We have provided a class called "Controller", which contains a static main method. After you have finished writing the two classes described above, running this main method will display the following dialog box:
Once the user clicks "Go", the program will draw the Mandelbrot Set, using the color scheme selected. Each time the Mandelbrot set is drawn, you may use the mouse to select a rectangular region to zoom in on, and the program will re-draw the image. This can be repeated many times, but eventually you will exceed the precision of numbers stored in the MyDouble class, and the images will become pixelated. You can also re-size the window so that the pictures are larger or smaller. Small sizes are drawn quickly, but a full-screen view of the Mandelbrot Set is very spectacular to see!
With this project, we have included a couple of JUnit tests that are "public". The code for these tests has been distributed with the project (see the file PublicTests.java). You can run these tests yourself in Eclipse by opening the file, and from the menu selecting: Run, Run As, JUnit Test.

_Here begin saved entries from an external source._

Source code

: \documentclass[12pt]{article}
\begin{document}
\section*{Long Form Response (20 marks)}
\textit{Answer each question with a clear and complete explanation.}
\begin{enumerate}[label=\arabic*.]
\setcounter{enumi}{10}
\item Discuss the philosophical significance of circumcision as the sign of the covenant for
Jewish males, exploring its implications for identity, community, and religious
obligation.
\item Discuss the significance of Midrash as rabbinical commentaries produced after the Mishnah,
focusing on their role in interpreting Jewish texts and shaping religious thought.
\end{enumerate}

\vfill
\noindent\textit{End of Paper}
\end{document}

You must add additional JUnit tests to this file that will determine if each of your complex number operations are correct. The tests that should be included are testAdd, testSubtract, testMult, testDiv, testEqComp (equals and compareTo together), testNorm, and testParse. These seven JUnit tests need to be able to test the methods of the ComplexNumber class that you are writing. They should test a variety of different situations. You may add additional methods if you would like, but these must be included. Make sure you are testing more than one set of values for each of the methods - one test case is not usually enough to determine if it works correctly. Look for as much variety as possible in your test cases to ensure a higher level of confidence that your code works as described.
This part is optional, but we'd like you to have some fun being creative!
Create your own color scheme by editing the section that is clearly labeled in the getColor method of the MandelbrotTools class. This method selects a non-black color for a point which DIVERGED when tested with the Mandelbrot recurrence, based on how many terms in the sequence were computed before the terms got "too big". If you put your own code into the section labeled "modify this block to create your own color scheme", then when the user selects "Student Defined Colors" when the program runs, the colors drawn will be determined by your code.
The parameter to the getColor method represents the index of the term in the sequence which was first to be "too big". This value could be anything from 0 up to the constant Controller.LIMIT, which is typically 255 (but could be anything large). For example, if the parameter is 27, that means that z27 was the first term in the sequence that was "too big" for the point that is being colored.
The return value is the Color to be used to color the point. To get an idea of how to create Color objects, you should read the online documentation for the Java Color class API, and also take a look at the two color schemes that are already built into this method (Red and White Bands, Crazy Colors).